TASK TO COMPLETE: Instruction for the entries that follow: retype exactly the lines from the line with "اول از همه چک" to the line with "expression to order", both included, and omit all others.

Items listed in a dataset

+ + +

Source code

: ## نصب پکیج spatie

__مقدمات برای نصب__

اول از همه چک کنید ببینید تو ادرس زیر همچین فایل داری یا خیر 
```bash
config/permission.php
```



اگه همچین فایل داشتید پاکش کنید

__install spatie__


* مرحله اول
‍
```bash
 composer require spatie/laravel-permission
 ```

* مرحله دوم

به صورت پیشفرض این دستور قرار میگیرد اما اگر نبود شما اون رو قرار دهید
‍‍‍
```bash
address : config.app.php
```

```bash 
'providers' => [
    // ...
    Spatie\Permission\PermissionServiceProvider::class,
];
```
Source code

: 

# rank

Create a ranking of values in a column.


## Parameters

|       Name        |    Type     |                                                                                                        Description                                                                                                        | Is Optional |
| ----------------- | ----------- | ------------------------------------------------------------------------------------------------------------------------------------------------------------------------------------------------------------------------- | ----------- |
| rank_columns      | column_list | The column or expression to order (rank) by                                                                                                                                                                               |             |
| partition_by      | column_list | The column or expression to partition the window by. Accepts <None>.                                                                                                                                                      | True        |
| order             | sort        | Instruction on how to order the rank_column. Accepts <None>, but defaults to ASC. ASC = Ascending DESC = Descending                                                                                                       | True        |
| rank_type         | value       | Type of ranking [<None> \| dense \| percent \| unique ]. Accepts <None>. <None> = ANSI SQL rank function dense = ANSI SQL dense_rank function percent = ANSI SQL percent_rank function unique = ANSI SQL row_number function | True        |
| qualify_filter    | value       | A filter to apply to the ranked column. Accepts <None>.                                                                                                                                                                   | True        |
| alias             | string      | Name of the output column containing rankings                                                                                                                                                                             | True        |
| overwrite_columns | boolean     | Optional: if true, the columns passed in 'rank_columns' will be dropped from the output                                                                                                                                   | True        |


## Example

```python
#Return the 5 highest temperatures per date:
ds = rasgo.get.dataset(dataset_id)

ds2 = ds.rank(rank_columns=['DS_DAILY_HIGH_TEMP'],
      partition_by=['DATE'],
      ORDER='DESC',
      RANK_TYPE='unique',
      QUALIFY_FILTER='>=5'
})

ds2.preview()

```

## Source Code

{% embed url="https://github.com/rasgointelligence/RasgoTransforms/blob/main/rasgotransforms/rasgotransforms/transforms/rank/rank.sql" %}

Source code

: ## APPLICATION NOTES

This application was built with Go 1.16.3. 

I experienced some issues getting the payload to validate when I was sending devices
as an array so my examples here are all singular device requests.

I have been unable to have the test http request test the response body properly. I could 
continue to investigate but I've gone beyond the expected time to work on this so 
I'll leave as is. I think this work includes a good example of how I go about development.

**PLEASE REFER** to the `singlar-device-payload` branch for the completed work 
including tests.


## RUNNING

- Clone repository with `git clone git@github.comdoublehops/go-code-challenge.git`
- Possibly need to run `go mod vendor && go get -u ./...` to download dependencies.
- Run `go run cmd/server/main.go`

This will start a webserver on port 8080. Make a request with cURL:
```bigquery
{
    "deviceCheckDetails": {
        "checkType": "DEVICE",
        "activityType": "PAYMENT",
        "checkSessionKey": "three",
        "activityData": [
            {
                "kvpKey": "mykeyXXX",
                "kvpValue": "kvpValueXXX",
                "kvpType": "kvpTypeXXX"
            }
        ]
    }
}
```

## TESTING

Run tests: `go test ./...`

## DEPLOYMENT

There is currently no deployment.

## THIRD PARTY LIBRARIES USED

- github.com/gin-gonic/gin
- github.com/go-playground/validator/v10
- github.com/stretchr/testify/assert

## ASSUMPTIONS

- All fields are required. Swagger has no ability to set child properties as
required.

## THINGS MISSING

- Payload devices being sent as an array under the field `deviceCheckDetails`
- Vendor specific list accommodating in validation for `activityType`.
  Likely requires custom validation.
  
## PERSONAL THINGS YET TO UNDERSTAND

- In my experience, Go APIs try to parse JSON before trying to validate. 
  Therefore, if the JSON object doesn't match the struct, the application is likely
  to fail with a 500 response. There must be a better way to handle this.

+ + +

REPLY:
اول از همه چک کنید ببینید تو ادرس زیر همچین فایل داری یا خیر 
```bash
config/permission.php
```



اگه همچین فایل داشتید پاکش کنید

__install spatie__


* مرحله اول
‍
```bash
 composer require spatie/laravel-permission
 ```

* مرحله دوم

به صورت پیشفرض این دستور قرار میگیرد اما اگر نبود شما اون رو قرار دهید
‍‍‍
```bash
address : config.app.php
```

```bash 
'providers' => [
    // ...
    Spatie\Permission\PermissionServiceProvider::class,
];
```
Source code

: 

# rank

Create a ranking of values in a column.


## Parameters

|       Name        |    Type     |                                                                                                        Description                                                                                                        | Is Optional |
| ----------------- | ----------- | ------------------------------------------------------------------------------------------------------------------------------------------------------------------------------------------------------------------------- | ----------- |
| rank_columns      | column_list | The column or expression to order (rank) by                                                                                                                                                                               |             |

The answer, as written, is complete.